## Required action
Identify every line in the records below that contains the word "Поделиться", and reproduce each one.

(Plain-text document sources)
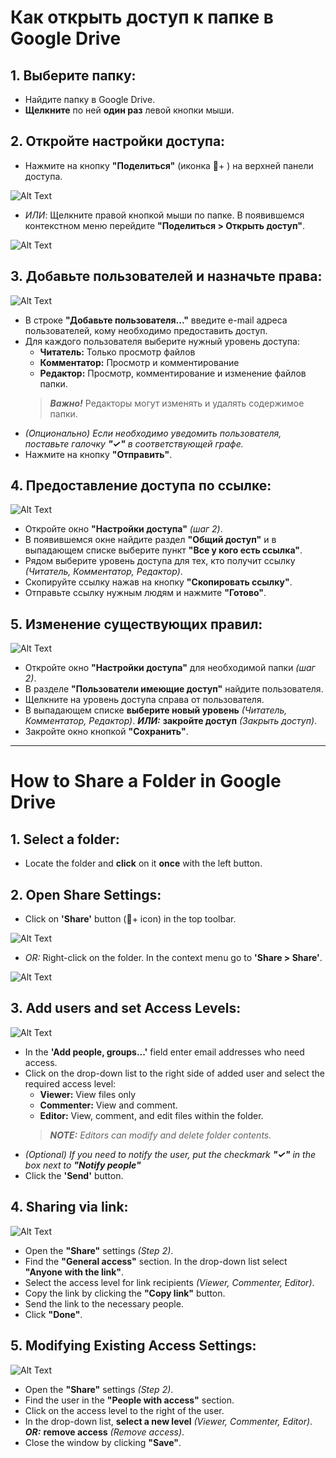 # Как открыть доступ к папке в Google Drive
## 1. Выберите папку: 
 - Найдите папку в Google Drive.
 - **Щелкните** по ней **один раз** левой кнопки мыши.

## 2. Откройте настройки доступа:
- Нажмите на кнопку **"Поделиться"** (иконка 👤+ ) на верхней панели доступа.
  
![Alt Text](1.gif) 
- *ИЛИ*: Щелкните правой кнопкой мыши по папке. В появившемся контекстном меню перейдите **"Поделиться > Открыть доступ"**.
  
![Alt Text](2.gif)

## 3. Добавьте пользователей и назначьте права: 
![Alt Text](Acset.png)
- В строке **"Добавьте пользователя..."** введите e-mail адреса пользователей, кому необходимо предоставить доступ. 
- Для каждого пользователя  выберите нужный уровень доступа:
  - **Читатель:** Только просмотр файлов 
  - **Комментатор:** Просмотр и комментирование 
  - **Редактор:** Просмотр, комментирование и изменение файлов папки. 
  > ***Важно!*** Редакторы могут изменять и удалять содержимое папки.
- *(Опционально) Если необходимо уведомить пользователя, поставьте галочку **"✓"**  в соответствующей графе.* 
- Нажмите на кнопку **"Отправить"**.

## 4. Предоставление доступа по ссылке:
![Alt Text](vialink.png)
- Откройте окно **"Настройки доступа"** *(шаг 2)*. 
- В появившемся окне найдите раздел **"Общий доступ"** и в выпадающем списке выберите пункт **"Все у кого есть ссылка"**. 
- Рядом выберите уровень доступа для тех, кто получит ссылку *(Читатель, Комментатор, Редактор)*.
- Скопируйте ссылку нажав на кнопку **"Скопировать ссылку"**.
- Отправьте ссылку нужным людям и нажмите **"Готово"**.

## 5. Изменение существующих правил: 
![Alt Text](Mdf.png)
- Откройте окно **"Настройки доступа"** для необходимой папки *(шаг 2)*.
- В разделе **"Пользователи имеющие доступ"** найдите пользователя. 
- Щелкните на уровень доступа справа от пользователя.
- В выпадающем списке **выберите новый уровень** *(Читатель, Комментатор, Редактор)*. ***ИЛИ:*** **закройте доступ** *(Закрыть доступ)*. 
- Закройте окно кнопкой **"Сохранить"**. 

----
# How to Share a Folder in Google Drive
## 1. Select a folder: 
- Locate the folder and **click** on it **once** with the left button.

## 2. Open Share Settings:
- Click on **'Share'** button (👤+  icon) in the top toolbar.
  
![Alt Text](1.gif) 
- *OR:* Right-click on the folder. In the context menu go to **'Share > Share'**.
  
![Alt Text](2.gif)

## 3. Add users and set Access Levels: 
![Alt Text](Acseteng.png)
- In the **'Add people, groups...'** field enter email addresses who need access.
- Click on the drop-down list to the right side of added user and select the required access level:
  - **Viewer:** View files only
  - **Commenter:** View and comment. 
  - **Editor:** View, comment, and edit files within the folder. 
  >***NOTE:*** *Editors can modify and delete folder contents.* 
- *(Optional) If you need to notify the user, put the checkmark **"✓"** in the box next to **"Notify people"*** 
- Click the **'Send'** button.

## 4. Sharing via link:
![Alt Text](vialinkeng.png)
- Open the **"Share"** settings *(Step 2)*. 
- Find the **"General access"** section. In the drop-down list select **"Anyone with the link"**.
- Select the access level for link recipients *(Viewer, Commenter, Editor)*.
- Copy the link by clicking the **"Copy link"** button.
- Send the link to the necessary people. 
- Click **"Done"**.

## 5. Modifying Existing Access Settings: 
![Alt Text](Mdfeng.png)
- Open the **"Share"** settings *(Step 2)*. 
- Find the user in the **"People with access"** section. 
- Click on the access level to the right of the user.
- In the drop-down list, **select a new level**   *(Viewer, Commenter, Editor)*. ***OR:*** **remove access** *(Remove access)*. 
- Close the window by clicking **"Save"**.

## Exercise output
- Нажмите на кнопку **"Поделиться"** (иконка 👤+ ) на верхней панели доступа.
- *ИЛИ*: Щелкните правой кнопкой мыши по папке. В появившемся контекстном меню перейдите **"Поделиться > Открыть доступ"**.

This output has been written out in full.